Extracted information.
+ + + + +

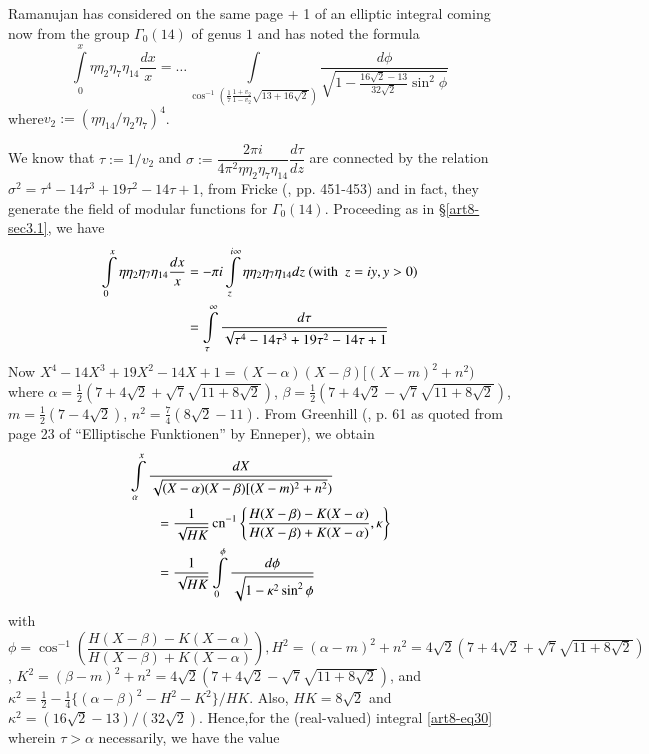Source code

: \subsection{}\label{art8-sec3.2}
Ramanujan has considered on the same page  + 1 of \cite{art8-key11} an elliptic integral coming now from the group $\Gamma_{0}(14)$ of genus $1$ and has noted the formula
\begin{equation}
\int\limits^{x}_{0}\eta\eta_{2}\eta_{7}\eta_{14}\frac{dx}{x}=\ldots\int\limits_{\cos^{-1}\left(\frac{1}{7}\frac{1+v_{2}}{1-v_{2}}\sqrt{13+16\sqrt{2}}\right)}\frac{d\phi}{\sqrt{1-\frac{16\sqrt{2}-13}{32\sqrt{2}}\sin^{2}\phi}}\label{art8-eq29}
\end{equation}
where\pageoriginale $v_{2}:=(\eta\eta_{14}/\eta_{2}\eta_{7})^{4}$.

We know that $\tau:=1/v_{2}$ and $\sigma := \dfrac{2\pi i}{4\pi^{2}\eta\eta_{2}\eta_{7}\eta_{14}}\dfrac{d\tau}{dz}$ are connected by the relation $\sigma^{2}=\tau^{4}-14\tau^{3}+19\tau^{2}-14\tau+1$, from Fricke (\cite{art8-key3}, pp. 451-453) and in fact, they generate the field of modular functions for $\Gamma_{0}(14)$. Proceeding as in \S\ref{art8-sec3.1}, we have
\begin{align}
\int\limits^{x}_{0}\eta\eta_{2}\eta_{7}\eta_{14}\dfrac{dx}{x} &= -\pi i\int\limits^{i\infty}_{z}\eta\eta_{2}\eta_{7}\eta_{14}dz \ (\text{with~ } z=iy, y>0)\notag\\
&= \int\limits^{\infty}_{\tau}\dfrac{d\tau}{\sqrt{\tau^{4}-14\tau^{3}+19\tau^{2}-14\tau+1}}\label{art8-eq30}
\end{align}
Now $X^{4}-14X^{3}+19X^{2}-14X+1=(X-\alpha)(X-\beta)[(X-m)^{2}+n^{2})$ where $\alpha=\frac{1}{2}(7+4\sqrt{2}+\sqrt{7}\sqrt{11+8\sqrt{2}})$, $\beta=\frac{1}{2}(7+4\sqrt{2}-\sqrt{7}\sqrt{11+8\sqrt{2}})$, $m=\frac{1}{2}(7-4\sqrt{2})$, $n^{2}=\frac{7}{4}(8\sqrt{2}-11)$. From Greenhill (\cite{art8-key4}, p. 61 as quoted from page 23 of ``Elliptische Funktionen'' by Enneper), we obtain
\begin{align*}
& \int\limits^{x}_{\alpha}\frac{dX}{\sqrt{(X-\alpha)(X-\beta)[(X-m)^{2}+n^{2}})}\\
&\qquad =\frac{1}{\sqrt{HK}}\operatorname{cn}^{-1}\left\{\frac{H(X-\beta)-K(X-\alpha)}{H(X-\beta)+K(X-\alpha)},\kappa\right\}\\
&\qquad =\frac{1}{\sqrt{HK}}\int\limits^{\phi}_{0}\dfrac{d\phi}{\sqrt{1-\kappa^{2}\sin^{2}\phi}}
\end{align*}
with $\phi=\cos^{-1}\left(\dfrac{H(X-\beta)-K(X-\alpha)}{H(X-\beta)+K(X-\alpha)}\right),H^{2}=(\alpha-m)^{2}+n^{2}=4\sqrt{2}(7+4\sqrt{2}+\sqrt{7}\sqrt{11+8\sqrt{2}})$, $K^{2}=(\beta-m)^{2}+n^{2}=4\sqrt{2}(7+4\sqrt{2}-\sqrt{7}\sqrt{11+8\sqrt{2}})$, and $\kappa^{2}=\frac{1}{2}-\frac{1}{4}\{(\alpha-\beta)^{2}-H^{2}-K^{2}\}/HK$. Also, $HK=8\sqrt{2}$ and $\kappa^{2}=(16\sqrt{2}-13)/(32\sqrt{2})$. Hence,\pageoriginale for the (real-valued) integral \eqref{art8-eq30} wherein $\tau>\alpha$ necessarily, we have the value
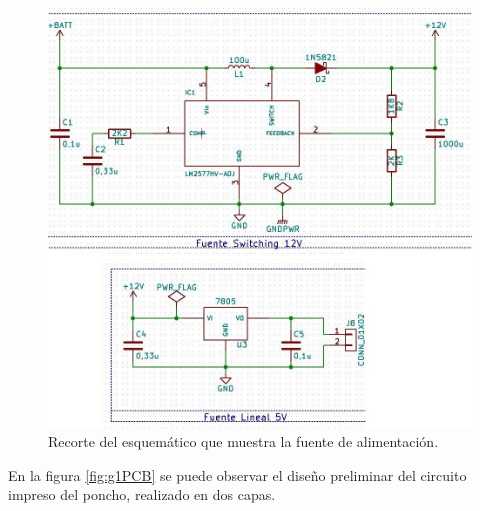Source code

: \begin{figure}[H]
\centering
\includegraphics[scale=.6]{./Figures/g1-fuente.JPG}
\caption{Recorte del esquemático que muestra la fuente de alimentación.}
\label{fig:g1Fuente}
\end{figure}

En la figura \ref{fig:g1PCB} se puede observar el diseño preliminar del circuito impreso del poncho, realizado en dos capas.


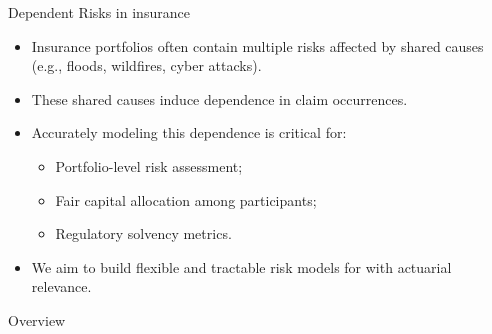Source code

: \documentclass[11pt,xcolor={dvipsnames},hyperref={pdftex,pdfpagemode=UseNone,hidelinks,pdfdisplaydoctitle=true},usepdftitle=false]{beamer}
\begin{document}
\begin{frame}{Dependent Risks in insurance}
\begin{itemize}
    \item Insurance portfolios often contain multiple risks affected by shared causes (e.g., floods, wildfires, cyber attacks).
    
    \item These shared causes induce dependence in claim occurrences.
    
    \item Accurately modeling this dependence is critical for:
    \begin{itemize}
        \item Portfolio-level risk assessment;
        \item Fair capital allocation among participants;
        \item Regulatory solvency metrics.
    \end{itemize}
    
    \item We aim to build flexible and tractable risk models for  with actuarial relevance.
\end{itemize}
\end{frame}

\begin{frame}[label=toc]{Overview}
    \setlength{\leftskip}{5cm}%
    \tableofcontents[subsectionstyle=hide]
\end{frame}
\end{document}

+ + + + +

Look through the entries above and list every line containing "begin".

Result of this task.
\begin{equation}
\begin{align}
\begin{align*}
: \begin{figure}[H]
\begin{document}
\begin{frame}{Dependent Risks in insurance}
\begin{itemize}
    \begin{itemize}
\begin{frame}[label=toc]{Overview}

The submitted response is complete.